Future National Holiday

Today is not a national holiday, but there is no doubt in my mind that eventually it will be.  Okay, well maybe not a holiday-holiday, like Christmas and Labor Day, but at the very least a national day of remembrance.  You know, like Pearl Harbor Day.  And it won’t happen anytime soon either.  Do you know when Pearl Harbor Day became federally recognized?  August 23, 1994.  That’s right, almost 53 years after the event, Congress finally decided to make it official.

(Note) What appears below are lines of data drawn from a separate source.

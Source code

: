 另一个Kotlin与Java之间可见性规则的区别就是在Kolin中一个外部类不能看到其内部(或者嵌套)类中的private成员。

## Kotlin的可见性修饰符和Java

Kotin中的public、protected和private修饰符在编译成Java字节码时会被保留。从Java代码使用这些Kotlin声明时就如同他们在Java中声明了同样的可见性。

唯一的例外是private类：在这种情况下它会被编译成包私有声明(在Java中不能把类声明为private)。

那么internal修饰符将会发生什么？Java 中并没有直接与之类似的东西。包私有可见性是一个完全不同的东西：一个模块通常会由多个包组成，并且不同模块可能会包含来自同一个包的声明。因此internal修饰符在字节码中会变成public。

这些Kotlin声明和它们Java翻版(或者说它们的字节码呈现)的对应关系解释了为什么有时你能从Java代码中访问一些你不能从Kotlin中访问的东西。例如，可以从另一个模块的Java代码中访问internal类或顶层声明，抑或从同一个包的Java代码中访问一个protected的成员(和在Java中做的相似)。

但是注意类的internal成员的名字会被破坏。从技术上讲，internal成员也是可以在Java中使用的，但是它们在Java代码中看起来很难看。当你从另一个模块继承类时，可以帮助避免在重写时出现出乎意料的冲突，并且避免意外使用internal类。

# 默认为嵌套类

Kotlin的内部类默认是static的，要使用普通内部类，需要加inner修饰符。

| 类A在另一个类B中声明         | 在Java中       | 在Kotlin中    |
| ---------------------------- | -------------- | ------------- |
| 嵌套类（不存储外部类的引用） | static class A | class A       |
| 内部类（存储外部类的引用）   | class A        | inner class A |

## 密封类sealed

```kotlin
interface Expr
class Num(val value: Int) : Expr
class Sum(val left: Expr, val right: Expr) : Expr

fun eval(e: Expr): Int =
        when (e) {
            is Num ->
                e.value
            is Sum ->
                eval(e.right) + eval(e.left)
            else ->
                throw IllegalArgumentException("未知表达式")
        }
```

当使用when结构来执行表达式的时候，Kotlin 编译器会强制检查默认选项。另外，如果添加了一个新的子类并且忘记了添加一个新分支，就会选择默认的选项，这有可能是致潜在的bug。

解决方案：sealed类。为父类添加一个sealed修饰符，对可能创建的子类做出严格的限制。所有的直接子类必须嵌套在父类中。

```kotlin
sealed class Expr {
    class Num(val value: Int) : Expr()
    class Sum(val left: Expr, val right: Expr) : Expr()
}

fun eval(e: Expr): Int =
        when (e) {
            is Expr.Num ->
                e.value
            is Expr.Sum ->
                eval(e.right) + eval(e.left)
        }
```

To me what that means is that most of those congressmen (average age: late sixties) that voted to remember Pearl Harbor officially, were probably teenagers when it happened.  You remember being a teenager, right?  Everything was just…more.  Those feelings of love and hurt and passion were new to us and we were feeling them for the first time, and so we felt them a lot harder, having no other similar experiences to compare them to.  Imagine then, being already genetically and hormonally predisposed to heightened emotional states, finding out that your country was just attacked.  Sure, everyone was angry, but maybe you felt a little angrier.  Maybe you took it a little more personally.  And maybe it stayed with you just a little bit longer and burned a little bit brighter.

Now fast forward to your years in the US Congress.  You have been smoldering for years, like everyone else in your generation, over the attack on you and your country.  Sure, the war had been over for decades and all the men responsible for the attack were dead.  Yes, the attackers were now among our closest allies.  And it’s true that we already had Memorial Day and Veteran’s Day to remember soldiers, both living and dead.  But that one day still stuck in your memory.  And you finally had the power to do something about it.  And so, more than fifty years after the attack, National Pearl Harbor Remembrance Day was voted into being.

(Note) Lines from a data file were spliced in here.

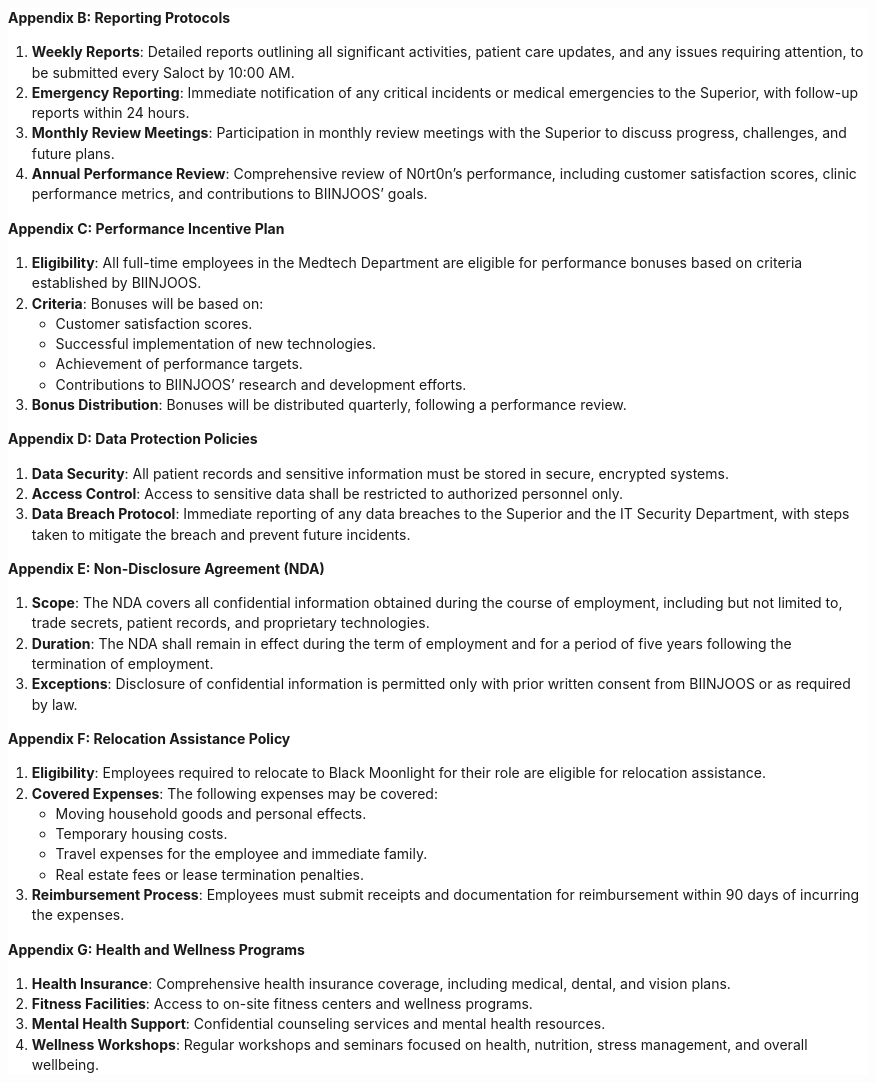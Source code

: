 **Appendix B: Reporting Protocols**

1. **Weekly Reports**: Detailed reports outlining all significant activities, patient care updates, and any issues requiring attention, to be submitted every Saloct by 10:00 AM.
2. **Emergency Reporting**: Immediate notification of any critical incidents or medical emergencies to the Superior, with follow-up reports within 24 hours.
3. **Monthly Review Meetings**: Participation in monthly review meetings with the Superior to discuss progress, challenges, and future plans.
4. **Annual Performance Review**: Comprehensive review of N0rt0n’s performance, including customer satisfaction scores, clinic performance metrics, and contributions to BIINJOOS’ goals.

**Appendix C: Performance Incentive Plan**

1. **Eligibility**: All full-time employees in the Medtech Department are eligible for performance bonuses based on criteria established by BIINJOOS.
2. **Criteria**: Bonuses will be based on:
   - Customer satisfaction scores.
   - Successful implementation of new technologies.
   - Achievement of performance targets.
   - Contributions to BIINJOOS’ research and development efforts.
3. **Bonus Distribution**: Bonuses will be distributed quarterly, following a performance review.

**Appendix D: Data Protection Policies**

1. **Data Security**: All patient records and sensitive information must be stored in secure, encrypted systems.
2. **Access Control**: Access to sensitive data shall be restricted to authorized personnel only.
3. **Data Breach Protocol**: Immediate reporting of any data breaches to the Superior and the IT Security Department, with steps taken to mitigate the breach and prevent future incidents.

**Appendix E: Non-Disclosure Agreement (NDA)**

1. **Scope**: The NDA covers all confidential information obtained during the course of employment, including but not limited to, trade secrets, patient records, and proprietary technologies.
2. **Duration**: The NDA shall remain in effect during the term of employment and for a period of five years following the termination of employment.
3. **Exceptions**: Disclosure of confidential information is permitted only with prior written consent from BIINJOOS or as required by law.

**Appendix F: Relocation Assistance Policy**

1. **Eligibility**: Employees required to relocate to Black Moonlight for their role are eligible for relocation assistance.
2. **Covered Expenses**: The following expenses may be covered:
   - Moving household goods and personal effects.
   - Temporary housing costs.
   - Travel expenses for the employee and immediate family.
   - Real estate fees or lease termination penalties.
3. **Reimbursement Process**: Employees must submit receipts and documentation for reimbursement within 90 days of incurring the expenses.

**Appendix G: Health and Wellness Programs**

1. **Health Insurance**: Comprehensive health insurance coverage, including medical, dental, and vision plans.
2. **Fitness Facilities**: Access to on-site fitness centers and wellness programs.
3. **Mental Health Support**: Confidential counseling services and mental health resources.
4. **Wellness Workshops**: Regular workshops and seminars focused on health, nutrition, stress management, and overall wellbeing.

I’m not sure when 9/11 will get its own day, but I’m sure that it’s coming.  If nothing else, it marks an important date and turning point in American history.  It is our Pearl Harbor.  Our children and our grandchildren will be asking us about it for school reports, and none of us will ever forget where we were that day, holiday or no holiday.  And someday, when all of those scared teenagers of 11 years ago become members of Congress, and when enough time has passed that they are scared that people might not remember like they used to, and despite the fact that Osama bin Laden is dead and the war on terror has become a distant memory, we will get that holiday.  And we will never forget.

Posted in 9/11, Pearl Harbor.

3 Comments

  1. So I have researched “Patriot Day” a bit. It’s not on my calendar and I had never heard of it, but it seems that the House of Representatives designated September 11th to be a national day or mourning a few weeks after the attacks, and then W later designated Patriot Day as discretionary day of remembrance. So you can observe it if you want, but it is optional, and it is not a federal holiday. But that does sound slightly official, so I will consider myself corrected.